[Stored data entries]
------------------------------
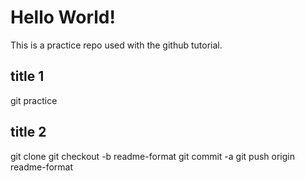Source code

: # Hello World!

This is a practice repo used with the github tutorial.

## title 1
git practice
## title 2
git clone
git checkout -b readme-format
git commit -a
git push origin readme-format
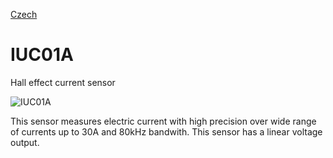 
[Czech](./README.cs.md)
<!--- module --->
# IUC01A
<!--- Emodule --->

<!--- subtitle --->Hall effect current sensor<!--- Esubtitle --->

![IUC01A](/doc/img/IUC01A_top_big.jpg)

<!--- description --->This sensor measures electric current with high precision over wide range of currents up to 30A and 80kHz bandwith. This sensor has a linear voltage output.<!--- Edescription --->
------------------------------
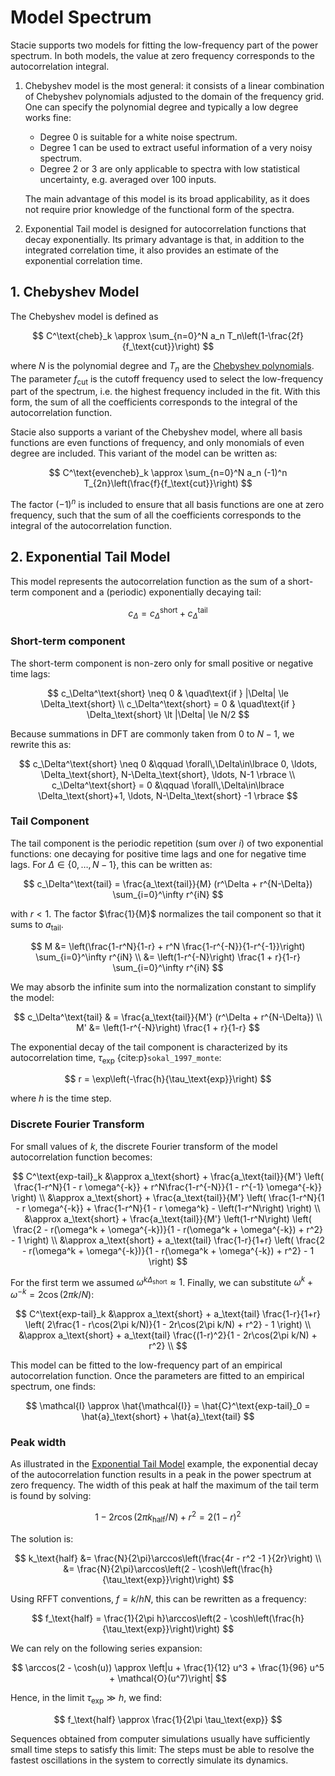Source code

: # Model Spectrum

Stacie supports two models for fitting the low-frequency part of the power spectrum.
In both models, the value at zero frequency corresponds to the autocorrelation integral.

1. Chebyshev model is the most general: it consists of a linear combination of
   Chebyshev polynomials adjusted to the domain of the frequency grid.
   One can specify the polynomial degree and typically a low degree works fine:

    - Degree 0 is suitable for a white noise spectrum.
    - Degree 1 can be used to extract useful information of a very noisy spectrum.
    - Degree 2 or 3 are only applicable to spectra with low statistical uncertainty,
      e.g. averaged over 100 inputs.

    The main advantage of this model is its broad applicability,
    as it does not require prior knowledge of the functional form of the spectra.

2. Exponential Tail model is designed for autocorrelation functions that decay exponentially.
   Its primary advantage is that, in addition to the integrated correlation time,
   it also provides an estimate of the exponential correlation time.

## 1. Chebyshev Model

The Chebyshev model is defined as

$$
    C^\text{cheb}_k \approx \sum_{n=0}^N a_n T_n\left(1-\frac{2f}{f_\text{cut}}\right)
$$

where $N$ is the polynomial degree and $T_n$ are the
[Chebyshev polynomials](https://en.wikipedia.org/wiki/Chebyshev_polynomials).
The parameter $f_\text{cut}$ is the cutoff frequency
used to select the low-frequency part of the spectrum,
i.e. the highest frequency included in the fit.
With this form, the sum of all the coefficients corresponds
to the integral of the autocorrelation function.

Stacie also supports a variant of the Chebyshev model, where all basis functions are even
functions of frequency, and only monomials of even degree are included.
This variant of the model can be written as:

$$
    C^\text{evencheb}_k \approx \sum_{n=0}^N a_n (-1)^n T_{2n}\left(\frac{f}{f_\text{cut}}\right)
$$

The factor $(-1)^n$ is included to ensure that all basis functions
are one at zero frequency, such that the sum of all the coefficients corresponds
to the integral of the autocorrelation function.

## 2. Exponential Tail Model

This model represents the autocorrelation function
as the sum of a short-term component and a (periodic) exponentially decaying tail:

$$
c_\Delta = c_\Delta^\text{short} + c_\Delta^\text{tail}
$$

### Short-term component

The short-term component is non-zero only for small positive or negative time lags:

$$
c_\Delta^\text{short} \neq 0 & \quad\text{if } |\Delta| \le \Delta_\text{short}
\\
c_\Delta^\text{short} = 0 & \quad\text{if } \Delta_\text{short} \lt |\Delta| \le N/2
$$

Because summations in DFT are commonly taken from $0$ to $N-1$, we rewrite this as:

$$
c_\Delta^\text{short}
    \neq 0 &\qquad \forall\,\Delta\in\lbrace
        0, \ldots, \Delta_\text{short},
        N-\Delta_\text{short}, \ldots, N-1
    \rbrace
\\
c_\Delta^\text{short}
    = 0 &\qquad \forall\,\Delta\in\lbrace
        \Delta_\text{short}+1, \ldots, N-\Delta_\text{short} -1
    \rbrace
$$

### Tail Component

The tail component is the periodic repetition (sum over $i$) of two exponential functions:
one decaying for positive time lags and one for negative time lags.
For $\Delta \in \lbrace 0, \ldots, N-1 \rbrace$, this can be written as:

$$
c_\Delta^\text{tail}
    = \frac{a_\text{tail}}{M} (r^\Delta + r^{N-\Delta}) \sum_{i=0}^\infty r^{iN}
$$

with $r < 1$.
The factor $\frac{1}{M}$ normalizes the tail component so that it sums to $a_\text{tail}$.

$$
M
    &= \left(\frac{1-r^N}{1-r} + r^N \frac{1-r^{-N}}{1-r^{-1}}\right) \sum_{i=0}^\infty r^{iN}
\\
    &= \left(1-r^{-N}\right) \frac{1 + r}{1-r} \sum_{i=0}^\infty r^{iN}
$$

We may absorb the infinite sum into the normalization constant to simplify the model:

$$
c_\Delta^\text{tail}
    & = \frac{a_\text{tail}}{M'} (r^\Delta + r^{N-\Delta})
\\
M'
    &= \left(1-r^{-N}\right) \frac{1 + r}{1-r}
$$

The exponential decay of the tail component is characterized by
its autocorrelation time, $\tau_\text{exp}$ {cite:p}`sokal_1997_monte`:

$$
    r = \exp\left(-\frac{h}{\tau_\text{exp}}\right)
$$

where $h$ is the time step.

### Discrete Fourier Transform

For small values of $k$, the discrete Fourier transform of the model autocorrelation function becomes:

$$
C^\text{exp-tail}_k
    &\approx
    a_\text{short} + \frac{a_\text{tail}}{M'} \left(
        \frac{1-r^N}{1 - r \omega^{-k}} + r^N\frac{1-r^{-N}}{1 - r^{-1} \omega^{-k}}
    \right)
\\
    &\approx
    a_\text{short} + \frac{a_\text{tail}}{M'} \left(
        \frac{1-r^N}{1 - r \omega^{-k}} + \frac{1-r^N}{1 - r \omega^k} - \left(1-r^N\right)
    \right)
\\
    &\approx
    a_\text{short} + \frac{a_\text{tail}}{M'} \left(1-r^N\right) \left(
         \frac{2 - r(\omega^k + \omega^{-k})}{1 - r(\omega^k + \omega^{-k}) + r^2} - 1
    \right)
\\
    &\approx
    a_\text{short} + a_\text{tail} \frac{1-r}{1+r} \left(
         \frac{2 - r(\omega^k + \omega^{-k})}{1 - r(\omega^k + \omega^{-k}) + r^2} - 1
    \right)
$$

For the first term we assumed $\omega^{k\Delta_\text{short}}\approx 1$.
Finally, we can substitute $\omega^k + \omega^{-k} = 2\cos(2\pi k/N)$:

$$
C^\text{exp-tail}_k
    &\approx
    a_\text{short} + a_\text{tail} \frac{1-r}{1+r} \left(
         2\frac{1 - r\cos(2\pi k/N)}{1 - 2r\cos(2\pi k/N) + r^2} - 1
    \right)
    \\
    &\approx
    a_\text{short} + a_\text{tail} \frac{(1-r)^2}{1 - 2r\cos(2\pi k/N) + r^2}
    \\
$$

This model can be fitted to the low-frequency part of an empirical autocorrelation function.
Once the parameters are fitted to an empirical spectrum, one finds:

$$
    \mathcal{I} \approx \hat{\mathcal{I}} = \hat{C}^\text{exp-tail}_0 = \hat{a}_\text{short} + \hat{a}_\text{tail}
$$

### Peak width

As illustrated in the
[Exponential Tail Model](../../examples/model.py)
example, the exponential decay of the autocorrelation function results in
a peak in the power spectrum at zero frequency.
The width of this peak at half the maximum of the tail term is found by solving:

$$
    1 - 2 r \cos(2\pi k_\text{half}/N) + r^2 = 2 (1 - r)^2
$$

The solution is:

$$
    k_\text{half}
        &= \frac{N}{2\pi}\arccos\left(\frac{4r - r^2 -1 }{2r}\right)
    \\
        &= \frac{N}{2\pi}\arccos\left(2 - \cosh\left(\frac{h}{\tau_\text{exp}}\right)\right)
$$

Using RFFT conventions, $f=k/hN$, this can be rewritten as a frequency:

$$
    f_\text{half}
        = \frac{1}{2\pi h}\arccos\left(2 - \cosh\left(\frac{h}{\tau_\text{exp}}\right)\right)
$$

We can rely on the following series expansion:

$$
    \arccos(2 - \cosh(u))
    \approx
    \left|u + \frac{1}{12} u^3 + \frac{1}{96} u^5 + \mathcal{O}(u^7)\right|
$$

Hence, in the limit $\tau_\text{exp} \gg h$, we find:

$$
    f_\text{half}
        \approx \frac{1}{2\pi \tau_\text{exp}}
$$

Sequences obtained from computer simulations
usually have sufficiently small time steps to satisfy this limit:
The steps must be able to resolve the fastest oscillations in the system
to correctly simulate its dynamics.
------------------------------
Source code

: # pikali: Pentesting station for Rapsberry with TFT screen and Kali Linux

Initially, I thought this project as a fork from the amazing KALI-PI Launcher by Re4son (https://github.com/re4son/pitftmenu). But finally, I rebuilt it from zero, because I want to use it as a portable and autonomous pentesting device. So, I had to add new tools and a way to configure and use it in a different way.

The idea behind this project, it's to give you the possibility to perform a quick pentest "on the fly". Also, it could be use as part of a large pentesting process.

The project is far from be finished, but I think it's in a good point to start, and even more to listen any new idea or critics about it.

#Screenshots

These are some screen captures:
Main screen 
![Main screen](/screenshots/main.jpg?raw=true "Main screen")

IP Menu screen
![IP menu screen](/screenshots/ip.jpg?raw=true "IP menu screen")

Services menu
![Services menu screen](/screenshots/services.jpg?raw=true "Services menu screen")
------------------------------
**About this task:** Work out how many lines of the data above contain the string "small" and give the number alone.

**Answer box:** 3